Culture, Events, Music

It’s not staggered, but there’s definitely a bit of tension-building technique guiding every note of “Rollaway” out of the speakers and into our minds this January. Go to Space Die’s debut album Red Air Don’t Care is filled with a tense, atmospheric rock of the purely instrumental variety, and while the absence of lyrics leaves the ultimate narrative here open to interpretation, there’s no arguing over the emotional depth of the tracklist – it’s quite impressive indeed. Red Air Don’t Care borrows slightly from the post-metal movement of the mid-2000s, but make no mistakes about this record; it’s a powerful LP on its own, and not the product of hero worship that a lot of progressive efforts have become in the past ten years.

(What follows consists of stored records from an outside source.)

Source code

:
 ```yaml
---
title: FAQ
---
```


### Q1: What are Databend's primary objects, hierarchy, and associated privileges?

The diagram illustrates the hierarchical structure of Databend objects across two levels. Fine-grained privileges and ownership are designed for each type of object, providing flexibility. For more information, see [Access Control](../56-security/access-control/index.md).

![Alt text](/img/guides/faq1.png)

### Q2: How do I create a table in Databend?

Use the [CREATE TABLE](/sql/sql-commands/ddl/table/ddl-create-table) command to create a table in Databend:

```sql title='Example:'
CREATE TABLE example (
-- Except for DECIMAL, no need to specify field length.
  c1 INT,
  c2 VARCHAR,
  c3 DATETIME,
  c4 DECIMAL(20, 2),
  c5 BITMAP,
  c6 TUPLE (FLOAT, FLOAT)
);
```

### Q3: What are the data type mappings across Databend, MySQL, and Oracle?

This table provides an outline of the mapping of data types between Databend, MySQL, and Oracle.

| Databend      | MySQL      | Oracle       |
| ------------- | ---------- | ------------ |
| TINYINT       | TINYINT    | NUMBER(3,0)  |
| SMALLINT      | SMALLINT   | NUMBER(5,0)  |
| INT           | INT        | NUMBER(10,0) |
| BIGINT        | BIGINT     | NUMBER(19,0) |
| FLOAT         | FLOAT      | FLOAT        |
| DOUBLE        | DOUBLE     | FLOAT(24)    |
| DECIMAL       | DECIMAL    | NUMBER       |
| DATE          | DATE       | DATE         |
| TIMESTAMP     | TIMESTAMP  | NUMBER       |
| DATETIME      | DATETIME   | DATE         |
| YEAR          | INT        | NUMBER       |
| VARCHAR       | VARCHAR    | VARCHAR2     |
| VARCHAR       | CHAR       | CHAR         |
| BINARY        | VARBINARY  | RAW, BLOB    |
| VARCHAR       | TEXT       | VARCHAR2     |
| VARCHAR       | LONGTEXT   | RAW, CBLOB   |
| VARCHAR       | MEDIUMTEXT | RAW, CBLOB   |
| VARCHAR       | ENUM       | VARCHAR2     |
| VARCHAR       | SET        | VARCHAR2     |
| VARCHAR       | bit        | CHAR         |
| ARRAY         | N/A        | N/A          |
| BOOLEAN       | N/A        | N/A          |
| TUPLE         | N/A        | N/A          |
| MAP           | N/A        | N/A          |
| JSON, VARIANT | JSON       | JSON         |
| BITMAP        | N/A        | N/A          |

BANDCAMP: https://gotospacedie.bandcamp.com/album/red-air-dont-care

“Spring Ahead” clocks in at close to six minutes total, and its dueling guitars make it feel like one of the more stacked compositions on the whole of the album. The lumbering grooves in this piece are fantastic, but I don’t know that they’re any more enamoring than the melodic dissonance atop which we find the song “Air and Land” built. “Air and Land” benefits from a very pensive arrangement, but as is the case with the tracks it’s sandwiched between – “Spring Ahead” and the introductory “Threes Away” – this only serves to make the natural pressure in the music that much more enticing. There’s no pressing stop once you get into the guts of this LP, and that isn’t what I normally expect from a debut album.

“Way Up” has the most radio-ready feel to its bones, but when juxtaposed with “Queen D,” I don’t think it’s nearly as heavy nor cosmetically flashy as it could have been. Not every song here has the rockstar mentality sewn into its structure; “Jumpinthelake” smolders with a much more ambient layer to its construction than any of the other material on Red Air Don’t Care does, but its throbbing, punkish demeanor thirty seconds into its running time suggests just as much volatility simmering beneath the surface of these cosmetics. One goal is more important than any other for Go to Space Die in this album, and that’s getting us as integrated with the presence of the music in the air as possible, and I think that goal was met right out of the gate in “Threes Away.”

Whether it’s the jarring, sharp tonality of “Sheets” or the gut-punching groove of “Queen D,” you can count on a lot of thunderous rock energy in Red Air Don’t Care from Go to Space Die this month, and if this is just a taste of what’s still to come from this project, you can sign me up for more right now. Instrumental records are often thought of as an acquired taste, but I can’t really imagine anyone who loves quality composing and surgically precise execution taking issue with any of the included content in Red Air Don’t Care. It’s truly an impeccable effort, and likely not the last hit this one-man unit will turn in before returning to his main gig as the drummer for Murder by Death.